(Task inputs Opens)

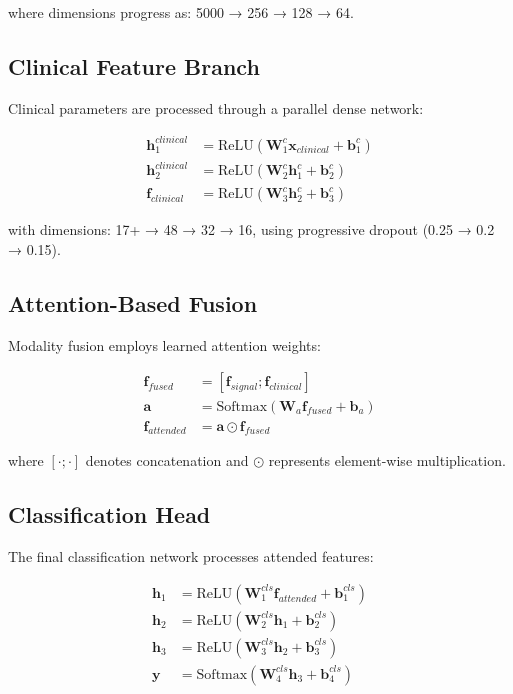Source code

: \documentclass[12pt,a4paper]{article}
\begin{document}
where dimensions progress as: 5000 → 256 → 128 → 64.

\subsection{Clinical Feature Branch}
Clinical parameters are processed through a parallel dense network:

\begin{align}
\mathbf{h}_1^{clinical} &= \text{ReLU}(\mathbf{W}_1^c \mathbf{x}_{clinical} + \mathbf{b}_1^c) \\
\mathbf{h}_2^{clinical} &= \text{ReLU}(\mathbf{W}_2^c \mathbf{h}_1^c + \mathbf{b}_2^c) \\
\mathbf{f}_{clinical} &= \text{ReLU}(\mathbf{W}_3^c \mathbf{h}_2^c + \mathbf{b}_3^c)
\end{align}

with dimensions: 17+ → 48 → 32 → 16, using progressive dropout (0.25 → 0.2 → 0.15).

\subsection{Attention-Based Fusion}
Modality fusion employs learned attention weights:

\begin{align}
\mathbf{f}_{fused} &= [\mathbf{f}_{signal}; \mathbf{f}_{clinical}] \\
\mathbf{a} &= \text{Softmax}(\mathbf{W}_a \mathbf{f}_{fused} + \mathbf{b}_a) \\
\mathbf{f}_{attended} &= \mathbf{a} \odot \mathbf{f}_{fused}
\end{align}

where $[\cdot; \cdot]$ denotes concatenation and $\odot$ represents element-wise multiplication.

\subsection{Classification Head}
The final classification network processes attended features:

\begin{align}
\mathbf{h}_1 &= \text{ReLU}(\mathbf{W}_1^{cls} \mathbf{f}_{attended} + \mathbf{b}_1^{cls}) \\
\mathbf{h}_2 &= \text{ReLU}(\mathbf{W}_2^{cls} \mathbf{h}_1 + \mathbf{b}_2^{cls}) \\
\mathbf{h}_3 &= \text{ReLU}(\mathbf{W}_3^{cls} \mathbf{h}_2 + \mathbf{b}_3^{cls}) \\
\mathbf{y} &= \text{Softmax}(\mathbf{W}_4^{cls} \mathbf{h}_3 + \mathbf{b}_4^{cls})
\end{align}
\end{document}
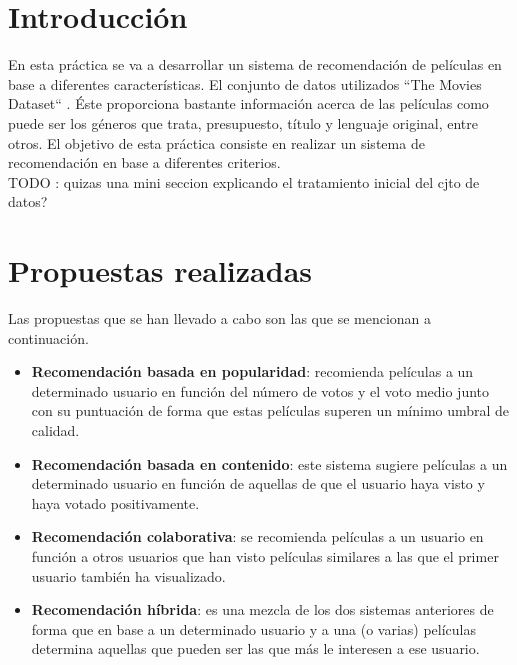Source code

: \tableofcontents %


\newpage

	\section{Introducción}
	
		En esta práctica se va a desarrollar un sistema de recomendación de películas en base a diferentes características. El conjunto de datos utilizados ``The Movies Dataset`` \cite{c1}. Éste proporciona bastante información acerca de las películas como puede ser los géneros que trata, presupuesto, título y lenguaje original, entre otros. El objetivo de esta práctica consiste en realizar un sistema de recomendación en base a diferentes criterios. \\
		
		
		
	TODO : quizas una mini seccion explicando el tratamiento inicial del cjto de datos?
			
	\section{Propuestas realizadas}
	
		Las propuestas que se han llevado a cabo son las que se mencionan a continuación.
		
		\begin{itemize}
			\item \textbf{Recomendación basada en popularidad}: recomienda películas a un determinado usuario en función del número de votos y el voto medio junto con su puntuación de forma que estas películas superen un mínimo umbral de calidad.
			\item \textbf{Recomendación basada en contenido}: este sistema sugiere películas a un determinado usuario en función de aquellas de que el usuario haya visto y haya votado positivamente.
			\item \textbf{Recomendación colaborativa}: se recomienda películas a un usuario en función a otros usuarios que han visto películas similares a las que el primer usuario también ha visualizado.
			\item \textbf{Recomendación híbrida}: es una mezcla de los dos sistemas anteriores de forma que en base a un determinado usuario y a una (o varias) películas determina aquellas que pueden ser las que más le interesen a ese usuario.
		\end{itemize}	
	
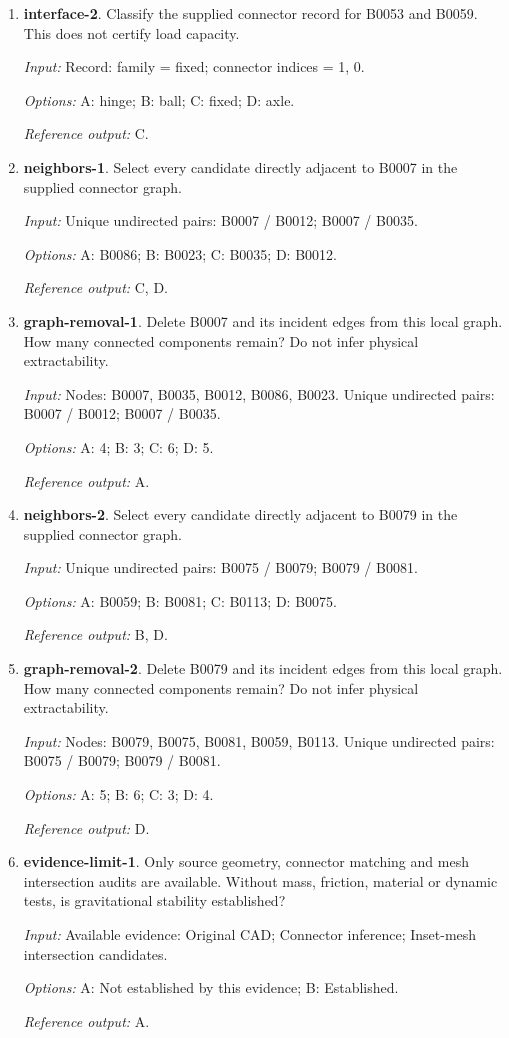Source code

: \begin{enumerate}
\item \textbf{interface-2}. Classify the supplied connector record for B0053 and B0059. This does not certify load capacity.\par {\small \textit{Input:} Record: family = fixed; connector indices = 1, 0. \par\textit{Options:} A: hinge; B: ball; C: fixed; D: axle. \par\textit{Reference output:} C.}
\item \textbf{neighbors-1}. Select every candidate directly adjacent to B0007 in the supplied connector graph.\par {\small \textit{Input:} Unique undirected pairs: B0007 / B0012; B0007 / B0035. \par\textit{Options:} A: B0086; B: B0023; C: B0035; D: B0012. \par\textit{Reference output:} C, D.}
\item \textbf{graph-removal-1}. Delete B0007 and its incident edges from this local graph. How many connected components remain? Do not infer physical extractability.\par {\small \textit{Input:} Nodes: B0007, B0035, B0012, B0086, B0023. Unique undirected pairs: B0007 / B0012; B0007 / B0035. \par\textit{Options:} A: 4; B: 3; C: 6; D: 5. \par\textit{Reference output:} A.}
\item \textbf{neighbors-2}. Select every candidate directly adjacent to B0079 in the supplied connector graph.\par {\small \textit{Input:} Unique undirected pairs: B0075 / B0079; B0079 / B0081. \par\textit{Options:} A: B0059; B: B0081; C: B0113; D: B0075. \par\textit{Reference output:} B, D.}
\item \textbf{graph-removal-2}. Delete B0079 and its incident edges from this local graph. How many connected components remain? Do not infer physical extractability.\par {\small \textit{Input:} Nodes: B0079, B0075, B0081, B0059, B0113. Unique undirected pairs: B0075 / B0079; B0079 / B0081. \par\textit{Options:} A: 5; B: 6; C: 3; D: 4. \par\textit{Reference output:} D.}
\item \textbf{evidence-limit-1}. Only source geometry, connector matching and mesh intersection audits are available. Without mass, friction, material or dynamic tests, is gravitational stability established?\par {\small \textit{Input:} Available evidence: Original CAD; Connector inference; Inset-mesh intersection candidates. \par\textit{Options:} A: Not established by this evidence; B: Established. \par\textit{Reference output:} A.}

\end{enumerate}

(Task inputs Closes)

What is expected
Your task is to return every entry exactly as it was written, with the pictures removed.

Expected answer
Source code

: \documentclass[12pt,a4paper]{article}
\begin{document}
where dimensions progress as: 5000 → 256 → 128 → 64.

\subsection{Clinical Feature Branch}
Clinical parameters are processed through a parallel dense network:

\begin{align}
\mathbf{h}_1^{clinical} &= \text{ReLU}(\mathbf{W}_1^c \mathbf{x}_{clinical} + \mathbf{b}_1^c) \\
\mathbf{h}_2^{clinical} &= \text{ReLU}(\mathbf{W}_2^c \mathbf{h}_1^c + \mathbf{b}_2^c) \\
\mathbf{f}_{clinical} &= \text{ReLU}(\mathbf{W}_3^c \mathbf{h}_2^c + \mathbf{b}_3^c)
\end{align}

with dimensions: 17+ → 48 → 32 → 16, using progressive dropout (0.25 → 0.2 → 0.15).

\subsection{Attention-Based Fusion}
Modality fusion employs learned attention weights:

\begin{align}
\mathbf{f}_{fused} &= [\mathbf{f}_{signal}; \mathbf{f}_{clinical}] \\
\mathbf{a} &= \text{Softmax}(\mathbf{W}_a \mathbf{f}_{fused} + \mathbf{b}_a) \\
\mathbf{f}_{attended} &= \mathbf{a} \odot \mathbf{f}_{fused}
\end{align}

where $[\cdot; \cdot]$ denotes concatenation and $\odot$ represents element-wise multiplication.

\subsection{Classification Head}
The final classification network processes attended features:

\begin{align}
\mathbf{h}_1 &= \text{ReLU}(\mathbf{W}_1^{cls} \mathbf{f}_{attended} + \mathbf{b}_1^{cls}) \\
\mathbf{h}_2 &= \text{ReLU}(\mathbf{W}_2^{cls} \mathbf{h}_1 + \mathbf{b}_2^{cls}) \\
\mathbf{h}_3 &= \text{ReLU}(\mathbf{W}_3^{cls} \mathbf{h}_2 + \mathbf{b}_3^{cls}) \\
\mathbf{y} &= \text{Softmax}(\mathbf{W}_4^{cls} \mathbf{h}_3 + \mathbf{b}_4^{cls})
\end{align}
\end{document}
Source code

: \tableofcontents %


\newpage

	\section{Introducción}
	
		En esta práctica se va a desarrollar un sistema de recomendación de películas en base a diferentes características. El conjunto de datos utilizados ``The Movies Dataset`` \cite{c1}. Éste proporciona bastante información acerca de las películas como puede ser los géneros que trata, presupuesto, título y lenguaje original, entre otros. El objetivo de esta práctica consiste en realizar un sistema de recomendación en base a diferentes criterios. \\
		
		
		
	TODO : quizas una mini seccion explicando el tratamiento inicial del cjto de datos?
			
	\section{Propuestas realizadas}
	
		Las propuestas que se han llevado a cabo son las que se mencionan a continuación.
		
		\begin{itemize}
			\item \textbf{Recomendación basada en popularidad}: recomienda películas a un determinado usuario en función del número de votos y el voto medio junto con su puntuación de forma que estas películas superen un mínimo umbral de calidad.
			\item \textbf{Recomendación basada en contenido}: este sistema sugiere películas a un determinado usuario en función de aquellas de que el usuario haya visto y haya votado positivamente.
			\item \textbf{Recomendación colaborativa}: se recomienda películas a un usuario en función a otros usuarios que han visto películas similares a las que el primer usuario también ha visualizado.
			\item \textbf{Recomendación híbrida}: es una mezcla de los dos sistemas anteriores de forma que en base a un determinado usuario y a una (o varias) películas determina aquellas que pueden ser las que más le interesen a ese usuario.
		\end{itemize}	
	
Source code

: \begin{enumerate}
\item \textbf{interface-2}. Classify the supplied connector record for B0053 and B0059. This does not certify load capacity.\par {\small \textit{Input:} Record: family = fixed; connector indices = 1, 0. \par\textit{Options:} A: hinge; B: ball; C: fixed; D: axle. \par\textit{Reference output:} C.}
\item \textbf{neighbors-1}. Select every candidate directly adjacent to B0007 in the supplied connector graph.\par {\small \textit{Input:} Unique undirected pairs: B0007 / B0012; B0007 / B0035. \par\textit{Options:} A: B0086; B: B0023; C: B0035; D: B0012. \par\textit{Reference output:} C, D.}
\item \textbf{graph-removal-1}. Delete B0007 and its incident edges from this local graph. How many connected components remain? Do not infer physical extractability.\par {\small \textit{Input:} Nodes: B0007, B0035, B0012, B0086, B0023. Unique undirected pairs: B0007 / B0012; B0007 / B0035. \par\textit{Options:} A: 4; B: 3; C: 6; D: 5. \par\textit{Reference output:} A.}
\item \textbf{neighbors-2}. Select every candidate directly adjacent to B0079 in the supplied connector graph.\par {\small \textit{Input:} Unique undirected pairs: B0075 / B0079; B0079 / B0081. \par\textit{Options:} A: B0059; B: B0081; C: B0113; D: B0075. \par\textit{Reference output:} B, D.}
\item \textbf{graph-removal-2}. Delete B0079 and its incident edges from this local graph. How many connected components remain? Do not infer physical extractability.\par {\small \textit{Input:} Nodes: B0079, B0075, B0081, B0059, B0113. Unique undirected pairs: B0075 / B0079; B0079 / B0081. \par\textit{Options:} A: 5; B: 6; C: 3; D: 4. \par\textit{Reference output:} D.}
\item \textbf{evidence-limit-1}. Only source geometry, connector matching and mesh intersection audits are available. Without mass, friction, material or dynamic tests, is gravitational stability established?\par {\small \textit{Input:} Available evidence: Original CAD; Connector inference; Inset-mesh intersection candidates. \par\textit{Options:} A: Not established by this evidence; B: Established. \par\textit{Reference output:} A.}

\end{enumerate}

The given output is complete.